De Ottomanen van hun kant onderhielden tot aan het eind van de achttiende eeuw geen vaste ambassades in Europese landen maar vertrouwden op incidentele gezantschappen. Een episode betreffende een van die vroege gezantschappen levert een voorproefje van het type kosmopolitische en ambulante figuren dat later als tolk voor de Nederlanders in Constantinopel zal optreden. De gezant was Omar Agha, die in 1613 door de Ottomaanse admiraal Khalil Pasja was afgevaardigd naar de Staten-Generaal van de Republiek der Verenigde Nederlanden. Via Frankrijk op doorreis door de Spaanse Nederlanden, werd Omar Agha in december 1613 onverwacht gedetineerd in Antwerpen. Dat kón eigenlijk niet, want het Twaalfjarig Bestand dat in 1609 was ingegaan garandeerde vrij verkeer van personen tussen de noordelijke en zuidelijke Nederlanden. De Staten-Generaal tekenden zowel in Brussel als in Antwerpen driftig protest aan, maar intussen wilde het Antwerpse stadsbestuur Omar Agha wel uithoren, want er liepen geruchten over een mogelijke tegen Spanje gerichte Hollands-Ottomaanse alliantie. Er moest dus snel een tolk gevonden worden. Toevallig was er net een voorhanden die zowel Turks als Arabisch kende: een kopt uit Egypte, Yusuf Abu Daqan ofwel Josephus Abudacnus (of Barbatus) genaamd, een reislustige man die bijna twintig jaar eerder met een koptische delegatie naar paus Clemens VIII in Rome was gestuurd, daar katholiek was geworden, vervolgens naar Parijs was getrokken waar hij Arabisch en Hebreeuws had onderwezen en als tolk voor het koninklijk hof had gewerkt, in 1610 naar Oxford was doorgestoten waar hij eveneens Arabisch doceerde, in Londen de ambassadeur van de Spaanse Nederlanden Ferdinand de Boisschot had ontmoet en met hem juist in het najaar van 1613 naar Antwerpen was gekomen om daar toekomstige missionarissen ‘Oosterse talen’ bij te brengen. De gesprekken tussen het Antwerpse stadsbestuur en Omar Agha konden dus plaatshebben. Midden februari 1614 reisde de gezant verder naar Den Haag. Abudacnus ging met hem mee, probeerde nog een aanstelling als professor Arabisch in Leiden te krijgen maar keerde na het mislukken van die poging naar de Zuidelijke Nederlanden terug waar hij enige tijd aan de universiteit van Leuven verbonden was, een positie die hij al na twee jaar opgaf om via  München en Wenen ten slotte als dragoman in Constantinopel te belanden.

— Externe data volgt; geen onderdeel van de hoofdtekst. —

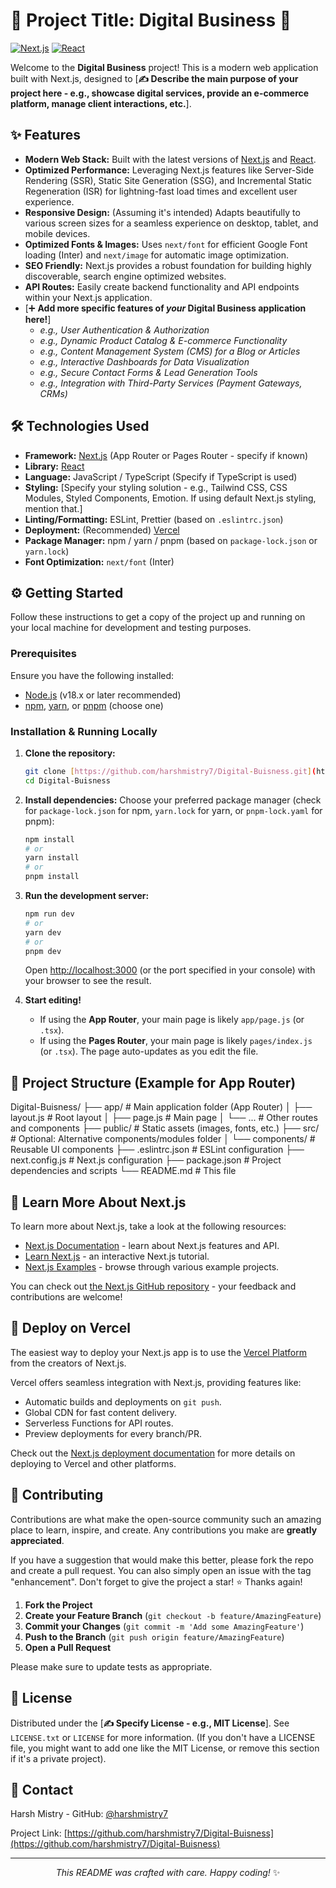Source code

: # 🚀 Project Title: Digital Business 🚀

[![Next.js](https://img.shields.io/badge/Next.js-000000?style=for-the-badge&logo=nextdotjs&logoColor=white)](https://nextjs.org/) [![React](https://img.shields.io/badge/React-20232A?style=for-the-badge&logo=react&logoColor=61DAFB)](https://reactjs.org/)

Welcome to the **Digital Business** project! This is a modern web application built with Next.js, designed to [**✍️ Describe the main purpose of your project here - e.g., showcase digital services, provide an e-commerce platform, manage client interactions, etc.**].

## ✨ Features

* **Modern Web Stack:** Built with the latest versions of [Next.js](https://nextjs.org/) and [React](https://reactjs.org/).
* **Optimized Performance:** Leveraging Next.js features like Server-Side Rendering (SSR), Static Site Generation (SSG), and Incremental Static Regeneration (ISR) for lightning-fast load times and excellent user experience.
* **Responsive Design:** (Assuming it's intended) Adapts beautifully to various screen sizes for a seamless experience on desktop, tablet, and mobile devices.
* **Optimized Fonts & Images:** Uses `next/font` for efficient Google Font loading (Inter) and `next/image` for automatic image optimization.
* **SEO Friendly:** Next.js provides a robust foundation for building highly discoverable, search engine optimized websites.
* **API Routes:** Easily create backend functionality and API endpoints within your Next.js application.
* [➕ **Add more specific features of *your* Digital Business application here!**]
    * *e.g., User Authentication & Authorization*
    * *e.g., Dynamic Product Catalog & E-commerce Functionality*
    * *e.g., Content Management System (CMS) for a Blog or Articles*
    * *e.g., Interactive Dashboards for Data Visualization*
    * *e.g., Secure Contact Forms & Lead Generation Tools*
    * *e.g., Integration with Third-Party Services (Payment Gateways, CRMs)*

## 🛠️ Technologies Used

* **Framework:** [Next.js](https://nextjs.org/) (App Router or Pages Router - specify if known)
* **Library:** [React](https://reactjs.org/)
* **Language:** JavaScript / TypeScript (Specify if TypeScript is used)
* **Styling:** [Specify your styling solution - e.g., Tailwind CSS, CSS Modules, Styled Components, Emotion. If using default Next.js styling, mention that.]
* **Linting/Formatting:** ESLint, Prettier (based on `.eslintrc.json`)
* **Deployment:** (Recommended) [Vercel](https://vercel.com/)
* **Package Manager:** npm / yarn / pnpm (based on `package-lock.json` or `yarn.lock`)
* **Font Optimization:** `next/font` (Inter)

## ⚙️ Getting Started

Follow these instructions to get a copy of the project up and running on your local machine for development and testing purposes.

### Prerequisites

Ensure you have the following installed:
* [Node.js](https://nodejs.org/) (v18.x or later recommended)
* [npm](https://www.npmjs.com/), [yarn](https://yarnpkg.com/), or [pnpm](https://pnpm.io/) (choose one)

### Installation & Running Locally

1.  **Clone the repository:**
    ```bash
    git clone [https://github.com/harshmistry7/Digital-Buisness.git](https://github.com/harshmistry7/Digital-Buisness.git)
    cd Digital-Buisness
    ```

2.  **Install dependencies:**
    Choose your preferred package manager (check for `package-lock.json` for npm, `yarn.lock` for yarn, or `pnpm-lock.yaml` for pnpm):
    ```bash
    npm install
    # or
    yarn install
    # or
    pnpm install
    ```

3.  **Run the development server:**
    ```bash
    npm run dev
    # or
    yarn dev
    # or
    pnpm dev
    ```
    Open [http://localhost:3000](http://localhost:3000) (or the port specified in your console) with your browser to see the result.

4.  **Start editing!**
    * If using the **App Router**, your main page is likely `app/page.js` (or `.tsx`).
    * If using the **Pages Router**, your main page is likely `pages/index.js` (or `.tsx`).
    The page auto-updates as you edit the file.

## 📁 Project Structure (Example for App Router)

Digital-Buisness/
├── app/                      # Main application folder (App Router)
│   ├── layout.js             # Root layout
│   ├── page.js               # Main page
│   └── ...                   # Other routes and components
├── public/                   # Static assets (images, fonts, etc.)
├── src/                      # Optional: Alternative components/modules folder
│   └── components/           # Reusable UI components
├── .eslintrc.json            # ESLint configuration
├── next.config.js            # Next.js configuration
├── package.json              # Project dependencies and scripts
└── README.md                 # This file
## 📖 Learn More About Next.js

To learn more about Next.js, take a look at the following resources:

* [Next.js Documentation](https://nextjs.org/docs) - learn about Next.js features and API.
* [Learn Next.js](https://nextjs.org/learn) - an interactive Next.js tutorial.
* [Next.js Examples](https://github.com/vercel/next.js/tree/canary/examples) - browse through various example projects.

You can check out [the Next.js GitHub repository](https://github.com/vercel/next.js/) - your feedback and contributions are welcome!

## 🚀 Deploy on Vercel

The easiest way to deploy your Next.js app is to use the [Vercel Platform](https://vercel.com/new?utm_medium=default-template&filter=next.js&utm_source=create-next-app&utm_campaign=create-next-app-readme) from the creators of Next.js.

Vercel offers seamless integration with Next.js, providing features like:
* Automatic builds and deployments on `git push`.
* Global CDN for fast content delivery.
* Serverless Functions for API routes.
* Preview deployments for every branch/PR.

Check out the [Next.js deployment documentation](https://nextjs.org/docs/deployment) for more details on deploying to Vercel and other platforms.

## 🤝 Contributing

Contributions are what make the open-source community such an amazing place to learn, inspire, and create. Any contributions you make are **greatly appreciated**.

If you have a suggestion that would make this better, please fork the repo and create a pull request. You can also simply open an issue with the tag "enhancement".
Don't forget to give the project a star! ⭐ Thanks again!

1.  **Fork the Project**
2.  **Create your Feature Branch** (`git checkout -b feature/AmazingFeature`)
3.  **Commit your Changes** (`git commit -m 'Add some AmazingFeature'`)
4.  **Push to the Branch** (`git push origin feature/AmazingFeature`)
5.  **Open a Pull Request**

Please make sure to update tests as appropriate.

## 📄 License

Distributed under the [**✍️ Specify License - e.g., MIT License**]. See `LICENSE.txt` or `LICENSE` for more information.
(If you don't have a LICENSE file, you might want to add one like the MIT License, or remove this section if it's a private project).

## 📧 Contact

Harsh Mistry - GitHub: [@harshmistry7](https://github.com/harshmistry7)

Project Link: [https://github.com/harshmistry7/Digital-Buisness](https://github.com/harshmistry7/Digital-Buisness)

---

<p align="center">
  <em>This README was crafted with care. Happy coding!</em> ✨
</p>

Een tweede episode, bijna honderd jaar later, laat zien dat de verschillende partijen die bij onderhandelingen tussen west en oost betrokken waren elkaar niet altijd vertrouwden en dat het wantrouwen ook juist de dragomans gold. Als twee partijen die elkaars taal niet begrijpen oog in oog staan, is het van belang te weten dat de tolk de andere partij niet bevoordeelt. Op 2 april 1710, tijdens delicate gesprekken met een groep Turkse kooplieden in Den Haag, werd Johannes Heyman, die voordien als kapelaan bij de Nederlandse natie in Smyrna (het huidige Izmir) had vertoefd en nu net zijn aanstelling als hoogleraar oriëntalistiek in Leiden op zak had, door de Nederlandse delegatie verzocht het werk van de Turkse tolk te controleren. De kersverse professor – hij had daags voordien zijn inaugurele rede gehouden – diende tijdens de gespreksronde achter een scherm plaats te nemen teneinde, ongezien door de Turkse gezant, te kunnen ‘oordeelen of den tolck van den chiaus [gezant] alles wel getrouwelijck vertaalde’. Heyman bevestigde na afloop dat de tolk zich naar behoren van zijn taak gekweten had. Later op de dag werden nog enige Turkse brieven door Heyman ‘ex tempore uyt ’t Turks in ’t Duyts voorgelesen’ (Bronnen 3, 346).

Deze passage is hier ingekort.